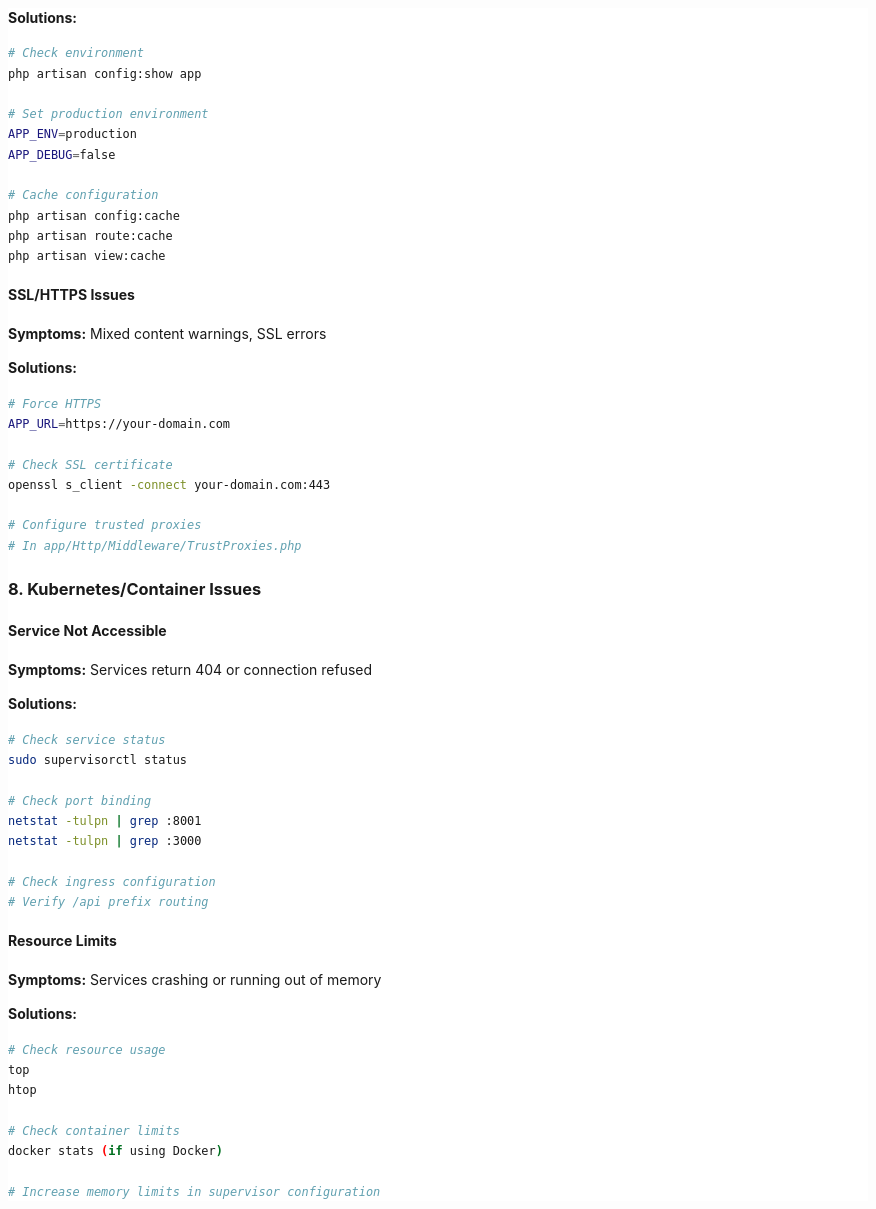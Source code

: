 **Solutions:**
```bash
# Check environment
php artisan config:show app

# Set production environment
APP_ENV=production
APP_DEBUG=false

# Cache configuration
php artisan config:cache
php artisan route:cache
php artisan view:cache
```

#### SSL/HTTPS Issues
**Symptoms:** Mixed content warnings, SSL errors

**Solutions:**
```bash
# Force HTTPS
APP_URL=https://your-domain.com

# Check SSL certificate
openssl s_client -connect your-domain.com:443

# Configure trusted proxies
# In app/Http/Middleware/TrustProxies.php
```

### 8. Kubernetes/Container Issues

#### Service Not Accessible
**Symptoms:** Services return 404 or connection refused

**Solutions:**
```bash
# Check service status
sudo supervisorctl status

# Check port binding
netstat -tulpn | grep :8001
netstat -tulpn | grep :3000

# Check ingress configuration
# Verify /api prefix routing
```

#### Resource Limits
**Symptoms:** Services crashing or running out of memory

**Solutions:**
```bash
# Check resource usage
top
htop

# Check container limits
docker stats (if using Docker)

# Increase memory limits in supervisor configuration
```
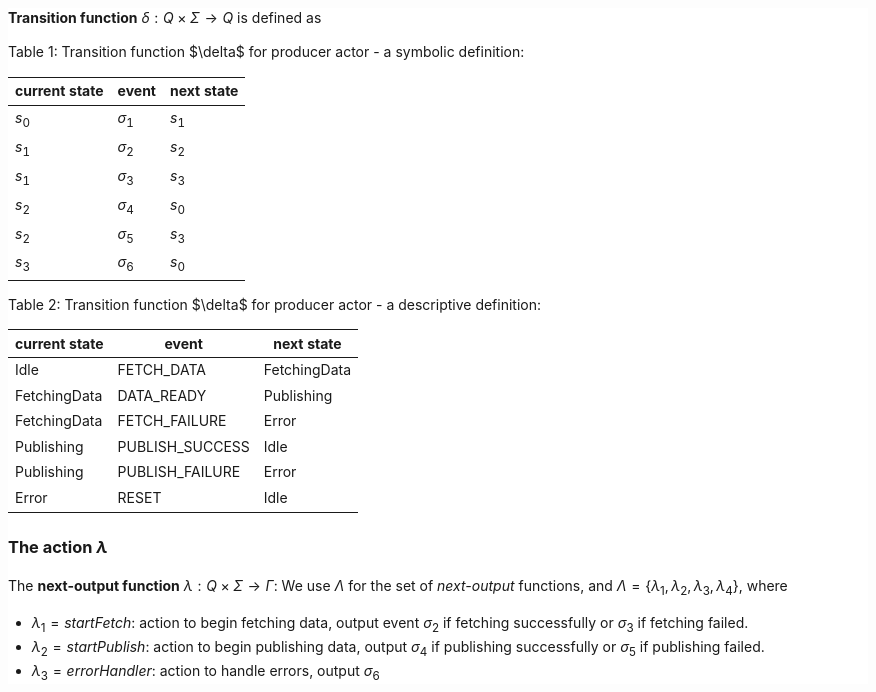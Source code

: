 **Transition function** $\delta: Q\times\Sigma\rightarrow Q$ is defined as

  <div class="table">
    <div class="table-caption">
      <span class="table-number">Table 1:</span>
      Transition function $\delta$ for producer actor - a symbolic definition:
    </div>

| current state | event      | next state |
| ------------- | ---------- | ---------- |
| $s_0$         | $\sigma_1$ | $s_1$      |
| $s_1$         | $\sigma_2$ | $s_2$      |
| $s_1$         | $\sigma_3$ | $s_3$      |
| $s_2$         | $\sigma_4$ | $s_0$      |
| $s_2$         | $\sigma_5$ | $s_3$      |
| $s_3$         | $\sigma_6$ | $s_0$      |

  </div>

  <div class="table">
    <div class="table-caption">
      <span class="table-number">Table 2:</span>
      Transition function $\delta$ for producer actor - a descriptive definition:
    </div>

| current state | event           | next state   |
| ------------- | --------------- | ------------ |
| Idle          | FETCH_DATA      | FetchingData |
| FetchingData  | DATA_READY      | Publishing   |
| FetchingData  | FETCH_FAILURE   | Error        |
| Publishing    | PUBLISH_SUCCESS | Idle         |
| Publishing    | PUBLISH_FAILURE | Error        |
| Error         | RESET           | Idle         |

  </div>

### The action $\lambda$

The **next-output function** $\lambda: Q\times\Sigma\rightarrow\Gamma$: We use $\Lambda$ for the set of _next-output_ functions, and $\Lambda=\{\lambda_1,\lambda_2,\lambda_3,\lambda_4\}$, where

- $\lambda_1=startFetch$: action to begin fetching data, output event $\sigma_2$ if fetching successfully or $\sigma_3$ if fetching failed.
- $\lambda_2=startPublish$: action to begin publishing data, output $\sigma_4$ if publishing successfully or $\sigma_5$ if publishing failed.
- $\lambda_3=errorHandler$: action to handle errors, output $\sigma_6$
++++++++++++++++++++
**What is needed**. Every line that contains "Symptoms" should be copied out of the data.

**Answer box**.
**Symptoms:** Mixed content warnings, SSL errors
**Symptoms:** Services return 404 or connection refused
**Symptoms:** Services crashing or running out of memory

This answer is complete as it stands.